* _Task description_:
Reproduce the data exactly. Omit no record.

------ Working data

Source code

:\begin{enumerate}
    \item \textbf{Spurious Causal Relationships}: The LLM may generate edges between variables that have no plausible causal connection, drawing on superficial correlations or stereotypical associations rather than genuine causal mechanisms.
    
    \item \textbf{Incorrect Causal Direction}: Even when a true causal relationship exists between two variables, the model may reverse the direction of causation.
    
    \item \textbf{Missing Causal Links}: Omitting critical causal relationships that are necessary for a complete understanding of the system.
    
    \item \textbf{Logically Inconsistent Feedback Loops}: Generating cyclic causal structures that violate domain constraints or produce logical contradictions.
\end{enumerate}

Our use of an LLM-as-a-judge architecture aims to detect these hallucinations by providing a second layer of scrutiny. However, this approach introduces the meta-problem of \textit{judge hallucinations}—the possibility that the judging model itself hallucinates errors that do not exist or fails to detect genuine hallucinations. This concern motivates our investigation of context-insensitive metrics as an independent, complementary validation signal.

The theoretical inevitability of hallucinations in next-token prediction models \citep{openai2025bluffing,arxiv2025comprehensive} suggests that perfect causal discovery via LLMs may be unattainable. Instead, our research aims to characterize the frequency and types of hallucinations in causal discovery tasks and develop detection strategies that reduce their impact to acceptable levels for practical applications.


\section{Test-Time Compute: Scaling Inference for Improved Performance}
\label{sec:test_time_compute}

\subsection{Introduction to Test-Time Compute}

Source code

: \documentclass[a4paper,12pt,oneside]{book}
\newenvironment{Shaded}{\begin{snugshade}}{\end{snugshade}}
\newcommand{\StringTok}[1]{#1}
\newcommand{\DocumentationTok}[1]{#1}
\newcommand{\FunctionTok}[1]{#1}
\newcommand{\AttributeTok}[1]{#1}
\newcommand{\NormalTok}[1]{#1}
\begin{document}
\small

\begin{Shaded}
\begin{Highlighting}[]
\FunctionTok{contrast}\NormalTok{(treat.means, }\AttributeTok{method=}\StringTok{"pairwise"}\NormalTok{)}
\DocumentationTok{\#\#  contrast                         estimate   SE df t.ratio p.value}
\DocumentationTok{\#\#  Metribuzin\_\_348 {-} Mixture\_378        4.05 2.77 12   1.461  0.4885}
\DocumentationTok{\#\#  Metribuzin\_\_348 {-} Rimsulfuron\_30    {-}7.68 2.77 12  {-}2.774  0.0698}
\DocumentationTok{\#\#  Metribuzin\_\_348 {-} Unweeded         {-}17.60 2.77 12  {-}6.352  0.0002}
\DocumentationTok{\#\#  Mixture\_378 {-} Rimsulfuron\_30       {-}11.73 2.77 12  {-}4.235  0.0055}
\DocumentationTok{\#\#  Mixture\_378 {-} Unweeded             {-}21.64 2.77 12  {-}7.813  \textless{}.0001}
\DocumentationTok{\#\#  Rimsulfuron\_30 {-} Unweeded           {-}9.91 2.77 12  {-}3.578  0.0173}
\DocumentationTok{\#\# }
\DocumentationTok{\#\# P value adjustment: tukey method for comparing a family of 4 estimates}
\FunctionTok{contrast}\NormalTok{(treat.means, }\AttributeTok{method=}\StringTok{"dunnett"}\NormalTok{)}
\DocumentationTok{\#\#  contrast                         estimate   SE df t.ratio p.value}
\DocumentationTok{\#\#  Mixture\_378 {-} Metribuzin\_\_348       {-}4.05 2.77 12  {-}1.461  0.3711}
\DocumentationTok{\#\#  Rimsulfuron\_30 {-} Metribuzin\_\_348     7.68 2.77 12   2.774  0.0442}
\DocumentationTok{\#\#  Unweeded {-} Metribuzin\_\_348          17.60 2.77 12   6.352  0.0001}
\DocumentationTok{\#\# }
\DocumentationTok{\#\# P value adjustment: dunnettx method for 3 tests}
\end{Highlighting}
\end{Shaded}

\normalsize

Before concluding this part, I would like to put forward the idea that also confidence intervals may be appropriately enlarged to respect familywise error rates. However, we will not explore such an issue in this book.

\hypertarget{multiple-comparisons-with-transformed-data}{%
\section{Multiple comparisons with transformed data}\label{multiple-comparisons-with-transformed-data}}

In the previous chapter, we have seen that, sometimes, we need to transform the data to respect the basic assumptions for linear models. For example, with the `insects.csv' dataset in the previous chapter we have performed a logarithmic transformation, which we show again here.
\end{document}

------------

* _Task solution_:
Source code

:\begin{enumerate}
    \item \textbf{Spurious Causal Relationships}: The LLM may generate edges between variables that have no plausible causal connection, drawing on superficial correlations or stereotypical associations rather than genuine causal mechanisms.
    
    \item \textbf{Incorrect Causal Direction}: Even when a true causal relationship exists between two variables, the model may reverse the direction of causation.
    
    \item \textbf{Missing Causal Links}: Omitting critical causal relationships that are necessary for a complete understanding of the system.
    
    \item \textbf{Logically Inconsistent Feedback Loops}: Generating cyclic causal structures that violate domain constraints or produce logical contradictions.
\end{enumerate}

Our use of an LLM-as-a-judge architecture aims to detect these hallucinations by providing a second layer of scrutiny. However, this approach introduces the meta-problem of \textit{judge hallucinations}—the possibility that the judging model itself hallucinates errors that do not exist or fails to detect genuine hallucinations. This concern motivates our investigation of context-insensitive metrics as an independent, complementary validation signal.

The theoretical inevitability of hallucinations in next-token prediction models \citep{openai2025bluffing,arxiv2025comprehensive} suggests that perfect causal discovery via LLMs may be unattainable. Instead, our research aims to characterize the frequency and types of hallucinations in causal discovery tasks and develop detection strategies that reduce their impact to acceptable levels for practical applications.


\section{Test-Time Compute: Scaling Inference for Improved Performance}
\label{sec:test_time_compute}

\subsection{Introduction to Test-Time Compute}

Source code

: \documentclass[a4paper,12pt,oneside]{book}
\newenvironment{Shaded}{\begin{snugshade}}{\end{snugshade}}
\newcommand{\StringTok}[1]{#1}
\newcommand{\DocumentationTok}[1]{#1}
\newcommand{\FunctionTok}[1]{#1}
\newcommand{\AttributeTok}[1]{#1}
\newcommand{\NormalTok}[1]{#1}
\begin{document}
\small

\begin{Shaded}
\begin{Highlighting}[]
\FunctionTok{contrast}\NormalTok{(treat.means, }\AttributeTok{method=}\StringTok{"pairwise"}\NormalTok{)}
\DocumentationTok{\#\#  contrast                         estimate   SE df t.ratio p.value}
\DocumentationTok{\#\#  Metribuzin\_\_348 {-} Mixture\_378        4.05 2.77 12   1.461  0.4885}
\DocumentationTok{\#\#  Metribuzin\_\_348 {-} Rimsulfuron\_30    {-}7.68 2.77 12  {-}2.774  0.0698}
\DocumentationTok{\#\#  Metribuzin\_\_348 {-} Unweeded         {-}17.60 2.77 12  {-}6.352  0.0002}
\DocumentationTok{\#\#  Mixture\_378 {-} Rimsulfuron\_30       {-}11.73 2.77 12  {-}4.235  0.0055}
\DocumentationTok{\#\#  Mixture\_378 {-} Unweeded             {-}21.64 2.77 12  {-}7.813  \textless{}.0001}
\DocumentationTok{\#\#  Rimsulfuron\_30 {-} Unweeded           {-}9.91 2.77 12  {-}3.578  0.0173}
\DocumentationTok{\#\# }
\DocumentationTok{\#\# P value adjustment: tukey method for comparing a family of 4 estimates}
\FunctionTok{contrast}\NormalTok{(treat.means, }\AttributeTok{method=}\StringTok{"dunnett"}\NormalTok{)}
\DocumentationTok{\#\#  contrast                         estimate   SE df t.ratio p.value}
\DocumentationTok{\#\#  Mixture\_378 {-} Metribuzin\_\_348       {-}4.05 2.77 12  {-}1.461  0.3711}
\DocumentationTok{\#\#  Rimsulfuron\_30 {-} Metribuzin\_\_348     7.68 2.77 12   2.774  0.0442}
\DocumentationTok{\#\#  Unweeded {-} Metribuzin\_\_348          17.60 2.77 12   6.352  0.0001}
\DocumentationTok{\#\# }
\DocumentationTok{\#\# P value adjustment: dunnettx method for 3 tests}
\end{Highlighting}
\end{Shaded}

\normalsize

Before concluding this part, I would like to put forward the idea that also confidence intervals may be appropriately enlarged to respect familywise error rates. However, we will not explore such an issue in this book.

\hypertarget{multiple-comparisons-with-transformed-data}{%
\section{Multiple comparisons with transformed data}\label{multiple-comparisons-with-transformed-data}}

In the previous chapter, we have seen that, sometimes, we need to transform the data to respect the basic assumptions for linear models. For example, with the `insects.csv' dataset in the previous chapter we have performed a logarithmic transformation, which we show again here.
\end{document}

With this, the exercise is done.